EXERCISE: For the material below, count each line where the string "were" appears, then return the total alone.

EXERCISE INPUT:
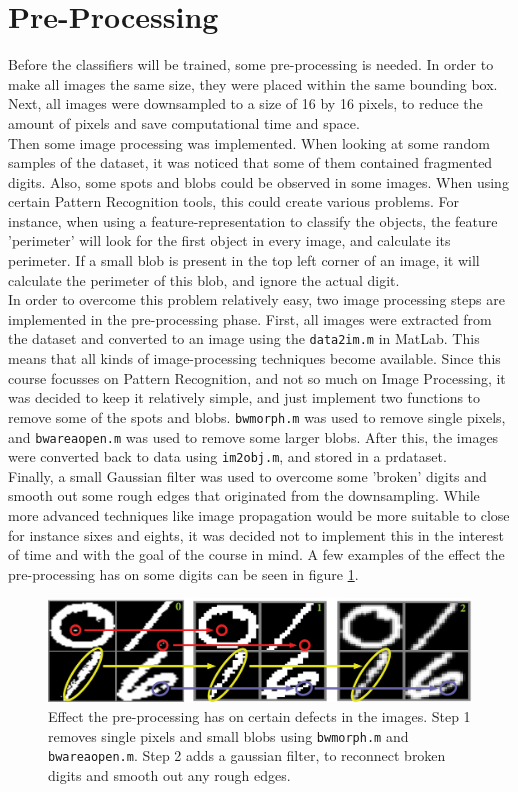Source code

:\section{Pre-Processing}
\label{sec:ImPros}
Before the classifiers will be trained, some pre-processing is needed. In order to make all images the same size, they were placed within the same bounding box. Next, all images were downsampled to a size of 16 by 16 pixels, to reduce the amount of pixels and save computational time and space. \\
Then some image processing was implemented. When looking at some random samples of the dataset, it was noticed that some of them contained fragmented digits. Also, some spots and blobs could be observed in some images. When using certain Pattern Recognition tools, this could create various problems. For instance, when using a feature-representation to classify the objects, the feature 'perimeter' will look for the first object in every image, and calculate its perimeter. If a small blob is present in the top left corner of an image, it will calculate the perimeter of this blob, and ignore the actual digit. \\
In order to overcome this problem relatively easy, two image processing steps are implemented in the pre-processing phase. First, all images were extracted from the dataset and converted to an image using the \texttt{data2im.m} in MatLab. This means that all kinds of image-processing techniques become available. Since this course focusses on Pattern Recognition, and not so much on Image Processing, it was decided to keep it relatively simple, and just implement two functions to remove some of the spots and blobs. \texttt{bwmorph.m} was used to remove single pixels, and \texttt{bwareaopen.m} was used to remove some larger blobs. After this, the images were converted back to data using \texttt{im2obj.m}, and stored in a prdataset. \\
Finally, a small Gaussian filter was used to overcome some 'broken' digits and smooth out some rough edges that originated from the downsampling. While more advanced techniques like image propagation would be more suitable to close for instance sixes and eights, it was decided not to implement this in the interest of time and with the goal of the course in mind. A few examples of the effect the pre-processing has on some digits can be seen in figure \ref{fig:Image_Prepros}.
\begin{figure}[H]
	\centering
	\includegraphics[scale=0.45]{images/Image_Prepros.jpg}
	\caption{Effect the pre-processing has on certain defects in the images. Step 1 removes single pixels and small blobs using \texttt{bwmorph.m} and \texttt{bwareaopen.m}. Step 2 adds a gaussian filter, to reconnect broken digits and smooth out any rough edges.}
	\label{fig:Image_Prepros}
\end{figure}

EXERCISE OUTPUT: 2